Miércoles 11 de Noviembre de 2015
Los números podrán demostrar todo lo contrario, pero ópticamente uno de los costados más flacos que mostró Newell’s con Lucas Bernardi fue el andamiaje defensivo. Esta introducción viene a cuento porque las estadísticas indican que en este ciclo el equipo mantuvo el arco invicto en 8 de los 15 partidos que disputó. Realmente alcanzar el 53 por ciento de efectividad en ese aspecto es elogiable, aunque no dice toda la verdad de lo fue Newell’s a la hora de defender. Es que en ese sector de la cancha el conjunto rojinegro dejó mucho que desear en la mayoría de los partidos, más allá de que no siempre lo pagó con una derrota o con goles en contra. Justamente la mejor señal que refuerza esta realidad fue que el pibe Ezequiel Unsain, uno de los grandes aciertos del DT, mantuvo el invicto en seis encuentros y casi siempre se convirtió en una de las figuras.
No hay dudas de que el buen registro que se le apunta a Newell’s se sustentó en la gran aparición de Unsain y no en el sistema defensivo. Ahí se explica todo. El pibe en más de una oportunidad tuvo que sacar la cara por una defensa que hizo agua cada vez que la atacaban. Así como Newell’s fue, junto a Boca y San Lorenzo, uno de los equipos que más mantuvo la valla invicta, no se puede decir lo mismo si el análisis se inclina hacia el lado del rendimiento defensivo. A esta altura, nadie podría dudar de que si algo entregó Newell’s fueron ventajas atrás. Es cierto que Bernardi encontró algunas respuestas en las apariciones de los pibes Franco Escobar y Gabriel Báez, pero el dedo le falló para consolidar a la dupla de zagueros. En ese sentido, no hubo caso. Marcos Cáceres, Víctor López, Nehuéz Paz y mucho menos Leandro Fernández ayudaron poco y nada en la tarea de quitarle margen de acción a Unsain. Tampoco contribuyó el momento de Hernán Villalba, ahora en la selección de Paraguay, pero muy lejos del nivel que supo convertirlo en un tercer central eficiente en tiempos de Gerardo Martino como técnico.

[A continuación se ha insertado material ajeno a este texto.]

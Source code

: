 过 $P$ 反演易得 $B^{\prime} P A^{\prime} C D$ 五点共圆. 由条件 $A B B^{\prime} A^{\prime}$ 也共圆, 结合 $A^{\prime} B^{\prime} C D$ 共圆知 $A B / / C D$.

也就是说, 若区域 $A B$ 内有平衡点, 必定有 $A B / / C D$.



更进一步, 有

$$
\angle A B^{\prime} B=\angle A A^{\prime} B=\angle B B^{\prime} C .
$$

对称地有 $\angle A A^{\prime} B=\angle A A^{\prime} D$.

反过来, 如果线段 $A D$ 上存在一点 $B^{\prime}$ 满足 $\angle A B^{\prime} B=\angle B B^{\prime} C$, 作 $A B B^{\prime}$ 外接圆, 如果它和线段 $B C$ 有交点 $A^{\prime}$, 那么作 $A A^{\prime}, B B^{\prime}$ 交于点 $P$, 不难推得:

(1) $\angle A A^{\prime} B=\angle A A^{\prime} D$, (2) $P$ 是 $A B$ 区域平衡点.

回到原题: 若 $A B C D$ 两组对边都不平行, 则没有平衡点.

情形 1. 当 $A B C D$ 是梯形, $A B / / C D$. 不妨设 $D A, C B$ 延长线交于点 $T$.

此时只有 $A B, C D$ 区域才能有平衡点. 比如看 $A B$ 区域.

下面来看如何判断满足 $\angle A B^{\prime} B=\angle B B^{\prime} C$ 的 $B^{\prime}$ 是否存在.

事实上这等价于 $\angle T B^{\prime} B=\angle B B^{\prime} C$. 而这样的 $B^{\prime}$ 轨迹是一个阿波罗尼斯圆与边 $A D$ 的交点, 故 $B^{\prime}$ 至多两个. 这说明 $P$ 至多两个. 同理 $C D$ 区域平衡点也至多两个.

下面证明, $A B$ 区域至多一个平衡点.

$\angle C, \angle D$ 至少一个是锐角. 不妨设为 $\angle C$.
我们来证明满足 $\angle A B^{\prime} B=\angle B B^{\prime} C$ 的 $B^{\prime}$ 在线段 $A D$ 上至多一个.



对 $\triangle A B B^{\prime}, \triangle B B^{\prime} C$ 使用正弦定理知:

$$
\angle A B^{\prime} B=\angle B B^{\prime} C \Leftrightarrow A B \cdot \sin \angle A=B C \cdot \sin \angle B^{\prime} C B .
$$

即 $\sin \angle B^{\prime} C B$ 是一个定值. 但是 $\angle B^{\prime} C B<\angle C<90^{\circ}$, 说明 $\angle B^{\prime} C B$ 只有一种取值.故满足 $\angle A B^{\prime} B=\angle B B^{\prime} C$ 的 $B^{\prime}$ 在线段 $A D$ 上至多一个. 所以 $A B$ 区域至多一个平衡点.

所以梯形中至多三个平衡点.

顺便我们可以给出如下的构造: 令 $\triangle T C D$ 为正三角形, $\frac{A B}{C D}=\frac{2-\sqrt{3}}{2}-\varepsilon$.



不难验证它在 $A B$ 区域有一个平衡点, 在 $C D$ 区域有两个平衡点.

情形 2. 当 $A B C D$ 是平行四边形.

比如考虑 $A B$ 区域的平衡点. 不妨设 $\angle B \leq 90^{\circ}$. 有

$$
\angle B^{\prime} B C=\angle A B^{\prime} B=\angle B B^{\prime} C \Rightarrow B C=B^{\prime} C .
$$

Si con esto no alcanza para definir a Newell’s como un equipo que defiende mal, hay más datos. Uno que también bendice las matemáticas, pero que no se condice con la funcionalidad del equipo, fue que en los 15 partidos del ciclo Bernardi, Newell’s no recibió goles en el primer tiempo. La única vez que le anotaron en los primeros 45 minutos fue en la estrepitosa goleada (0-5) ante Nueva Chicago en Mataderos. Aquel día los jugadores leprosos se fueron al entretiempo con un 3 a 0 en contra, pero todo el mundo vio que ese resultado no explicó para nada todo lo mal que marcó y defendió el equipo.
El foco ahora está en Lanús
Ya definido el rival y el día del partido por la liguilla Pre Sudamericana, las miradas de Lucas Bernardi apuntan al choque del martes 24 contra Lanús en el sur.
Si bien todavía quedan dos semanas para que el plantel retome la competencia, la idea del entrenador es utilizar este tiempo para automatizar algunos movimientos colectivos que no terminaron de consolidarse durante este ciclo.
La victoria contra River en el Monumental arrojó algo de tranquilidad para atravesar estos días con la complicidad de un buen resultado. Pero Bernardi sabe mejor que nadie que el equipo aún está en deuda. Por lo pronto, el plantel rojinegro volvió ayer por la mañana a los entrenamientos y aquellos futbolistas que fueron titulares contra River realizaron trabajos regenerativos livianos. Mientras que los que entraron en el segundo tiempo (Scocco, Bernardello y Mugni) cumplieron ejercicios tácticos. Hernán Villalba, en la selección de Paraguay, y Lucas Boyé, en Europa, estuvieron ausentes.